What is being asked: Hunt through the lines below for the string "Lambda" and copy each one that has it.

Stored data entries
↓↓↓

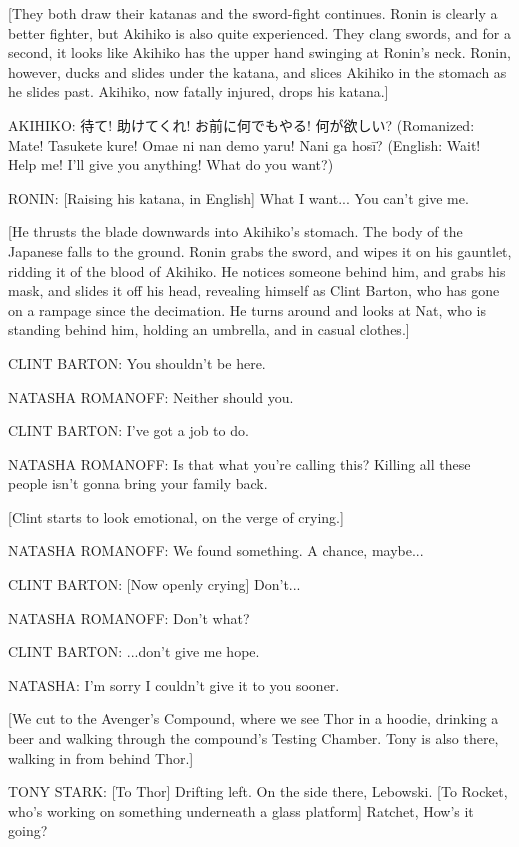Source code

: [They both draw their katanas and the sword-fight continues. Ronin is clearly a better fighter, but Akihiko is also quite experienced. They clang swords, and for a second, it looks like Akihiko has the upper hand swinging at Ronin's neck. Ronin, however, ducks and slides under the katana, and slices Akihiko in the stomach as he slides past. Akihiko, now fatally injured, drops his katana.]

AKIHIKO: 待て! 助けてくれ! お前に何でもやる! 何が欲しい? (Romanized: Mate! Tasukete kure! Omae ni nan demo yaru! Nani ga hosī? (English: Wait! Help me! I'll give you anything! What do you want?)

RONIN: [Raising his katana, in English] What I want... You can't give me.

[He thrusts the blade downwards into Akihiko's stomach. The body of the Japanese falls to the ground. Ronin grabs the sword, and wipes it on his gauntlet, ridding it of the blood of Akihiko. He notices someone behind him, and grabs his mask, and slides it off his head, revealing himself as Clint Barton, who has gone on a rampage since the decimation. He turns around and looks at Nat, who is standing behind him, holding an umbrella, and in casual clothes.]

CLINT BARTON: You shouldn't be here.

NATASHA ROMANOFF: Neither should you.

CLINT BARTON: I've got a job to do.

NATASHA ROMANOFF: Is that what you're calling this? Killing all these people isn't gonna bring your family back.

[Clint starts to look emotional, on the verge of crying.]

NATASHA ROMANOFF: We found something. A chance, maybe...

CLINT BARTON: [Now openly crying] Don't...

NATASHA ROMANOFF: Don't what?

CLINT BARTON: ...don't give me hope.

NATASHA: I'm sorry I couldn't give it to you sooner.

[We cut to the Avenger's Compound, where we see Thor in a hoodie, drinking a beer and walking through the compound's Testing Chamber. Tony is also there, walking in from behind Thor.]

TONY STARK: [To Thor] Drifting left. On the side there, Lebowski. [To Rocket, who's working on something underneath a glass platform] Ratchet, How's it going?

↑↑↑
↓↓↓

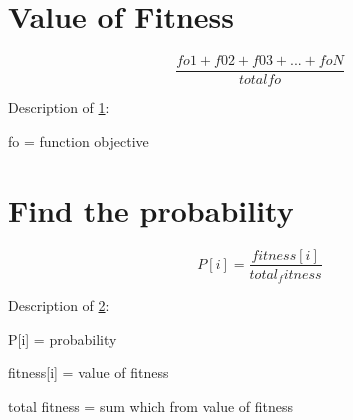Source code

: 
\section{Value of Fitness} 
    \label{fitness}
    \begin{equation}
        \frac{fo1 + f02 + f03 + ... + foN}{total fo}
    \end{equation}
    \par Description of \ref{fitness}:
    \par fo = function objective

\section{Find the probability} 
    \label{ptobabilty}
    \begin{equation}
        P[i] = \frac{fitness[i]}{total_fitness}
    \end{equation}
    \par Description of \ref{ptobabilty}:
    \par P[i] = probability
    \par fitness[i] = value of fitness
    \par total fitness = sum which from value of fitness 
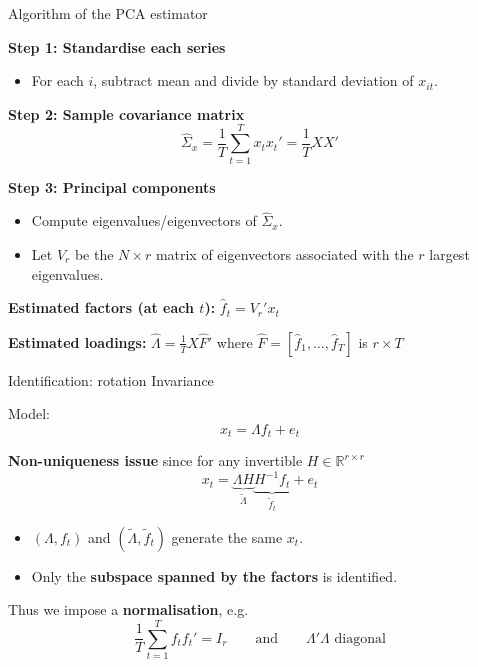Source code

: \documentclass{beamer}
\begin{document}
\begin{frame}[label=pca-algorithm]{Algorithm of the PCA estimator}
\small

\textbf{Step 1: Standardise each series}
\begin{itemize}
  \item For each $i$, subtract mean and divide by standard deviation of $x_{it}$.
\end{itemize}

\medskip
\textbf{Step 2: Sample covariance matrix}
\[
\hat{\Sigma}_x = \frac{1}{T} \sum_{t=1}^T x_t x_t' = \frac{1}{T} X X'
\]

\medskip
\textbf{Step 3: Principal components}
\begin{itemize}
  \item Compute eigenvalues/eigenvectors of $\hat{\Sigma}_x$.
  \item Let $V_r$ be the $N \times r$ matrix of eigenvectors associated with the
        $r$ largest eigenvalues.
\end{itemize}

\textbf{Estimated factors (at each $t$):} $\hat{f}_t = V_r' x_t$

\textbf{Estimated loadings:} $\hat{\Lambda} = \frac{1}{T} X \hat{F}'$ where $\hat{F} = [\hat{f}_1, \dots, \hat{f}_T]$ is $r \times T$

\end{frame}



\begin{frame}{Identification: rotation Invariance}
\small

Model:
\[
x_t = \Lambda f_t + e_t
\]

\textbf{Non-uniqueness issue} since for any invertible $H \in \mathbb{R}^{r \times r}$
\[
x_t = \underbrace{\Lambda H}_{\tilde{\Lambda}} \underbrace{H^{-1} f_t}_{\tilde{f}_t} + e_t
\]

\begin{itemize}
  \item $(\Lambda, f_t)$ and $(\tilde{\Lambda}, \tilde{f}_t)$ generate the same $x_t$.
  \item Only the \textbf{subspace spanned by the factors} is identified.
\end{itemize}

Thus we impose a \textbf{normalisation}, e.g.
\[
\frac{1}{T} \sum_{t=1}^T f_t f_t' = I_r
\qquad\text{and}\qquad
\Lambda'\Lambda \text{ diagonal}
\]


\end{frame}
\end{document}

↑↑↑

Written response:
\textbf{Estimated loadings:} $\hat{\Lambda} = \frac{1}{T} X \hat{F}'$ where $\hat{F} = [\hat{f}_1, \dots, \hat{f}_T]$ is $r \times T$
x_t = \Lambda f_t + e_t
x_t = \underbrace{\Lambda H}_{\tilde{\Lambda}} \underbrace{H^{-1} f_t}_{\tilde{f}_t} + e_t
  \item $(\Lambda, f_t)$ and $(\tilde{\Lambda}, \tilde{f}_t)$ generate the same $x_t$.
\Lambda'\Lambda \text{ diagonal}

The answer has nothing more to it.